MHB Performance of students - Hypothesis testing

mathmari · Apr 17, 2018

Hey!

A teacher wants to find out if the order of the exam tasks has an impact on the performance of the students. Therefore, he creates two versions ($ X $ and $ Y $) of an exam in which the exam tasks are arranged differently. The versions are randomly distributed so that $ n $ students receive version $ X $, and $ m = n $ receive version $ Y $ from them.
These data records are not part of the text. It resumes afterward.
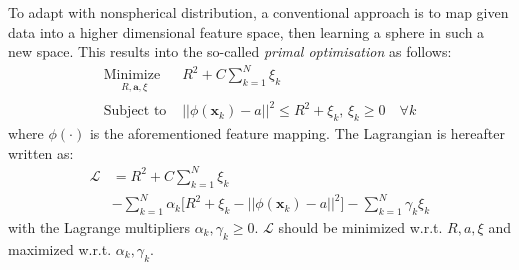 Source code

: \documentclass[conference]{IEEEtran}
\theoremstyle{problemstyle}
\begin{document}
To adapt with nonspherical distribution, a conventional approach is to map given data into a higher dimensional feature space, then learning a sphere in such a new space. This results into the so-called \emph{primal optimisation} as follows:
\begin{subequations}\label{eq:svm_primal}
\begin{align}
\underset{
	\begin{array}{c}
		 R, \mathbf{a}, \xi
	\end{array}}{\text{Minimize }} &R^2 + C \sum_{k=1}^N \xi_k \\
\text{Subject to } &\left|\left| \phi \left( \mathbf{x}_k \right) - a \right|\right|^2 \le R^2 + \xi_k \text{, } \xi_k \ge 0 \quad \forall k
\end{align}
\end{subequations}
where $\phi \left( \cdot \right)$ is the aforementioned feature mapping. The Lagrangian is hereafter written as:
\begin{align}
\mathcal{L} &= R^2 + C \sum_{k=1}^N \xi_k \nonumber \\&- \sum_{k=1}^N \alpha_k \bigg[ R^2 + \xi_k - \left|\left| \phi \left( \mathbf{x}_k \right) - a \right|\right|^2 \bigg] - \sum_{k=1}^N \gamma_k \xi_k \label{eq:svm_lagrange_init}
\end{align}
with the Lagrange multipliers $\alpha_k, \gamma_k \ge 0$. $\mathcal{L}$ should be minimized w.r.t. $R, a, \xi$ and maximized w.r.t. $\alpha_k, \gamma_k$.
\end{document}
We call the expected score at $ X $ with $ \mu_X $, and the expected score at $ Y $ with $ \mu_Y $. The variances are denoted $ \sigma_X^2 $ and $ \sigma_Y^2 $; it is assumed normal distribution. (a) Formulate a suitable null hypothesis for the question of the teacher.
(b) Consider that $n = 30, \overline{X} = 79, \overline{Y}= 74, S_X' = 14, S_Y' = 20$. Check the null hypothesis of (a) with significance level $\alpha=5\%$.
(c) Consider that $\overline{X} = 79, \overline{Y}= 80, S_X' = 14, S_Y' = 20$. For which sample size $n$ can we reject the null hypothesis with significance level $\alpha=1\%$ ? I have done the following:

(a) The null hypothesis is $H_0: \mu_X=\mu_Y$, right? (Wondering) (b) Since we don't know if we have the same or different variances, we have to test if we have the same $\sigma$ with a F-test.

If $\sigma_x=\sigma_y$ then we apply a two-samples t-test.
If $\sigma_x<\sigma_y$ then we apply a Welch-Test

The test is the following:

The null hypothesis and the alternative hypothesis is $H_0:\sigma_Y^2=\sigma_X^2$ and $H_1:\sigma_Y^2>\sigma_X^2$, respectively.

The test statistic is \begin{equation*}F=\frac{{S_Y'}^2}{{S_X'}^2}=\frac{20^2}{14^2}=\frac{400}{196}\approx 2.0408\end{equation*}
$F$ is F-distributed with degres of freedom $\nu_Y=n_Y-1=30-1=29$, $\nu_X=n_X-130-1=29$.

We have that $1-\alpha=95\%$.

The null hypothesis will be rejected if $F>F_{1-\alpha}(\nu_Y, \nu_X)=F_{0.95}(29, 29)$.

It holds that $F_{0.95}(29, 29)=1,86$.

Since $F=2.0408>1.86=F_{0.95}(29, 29)$, we reject the null hypothesis. So, we apply a Welch-Test. The zero-hypothesis is $H_0: \mu_X-\mu_Y=0$ and the alternative hypothesis is $H_1:\mu_X-\mu_Y\neq 0$.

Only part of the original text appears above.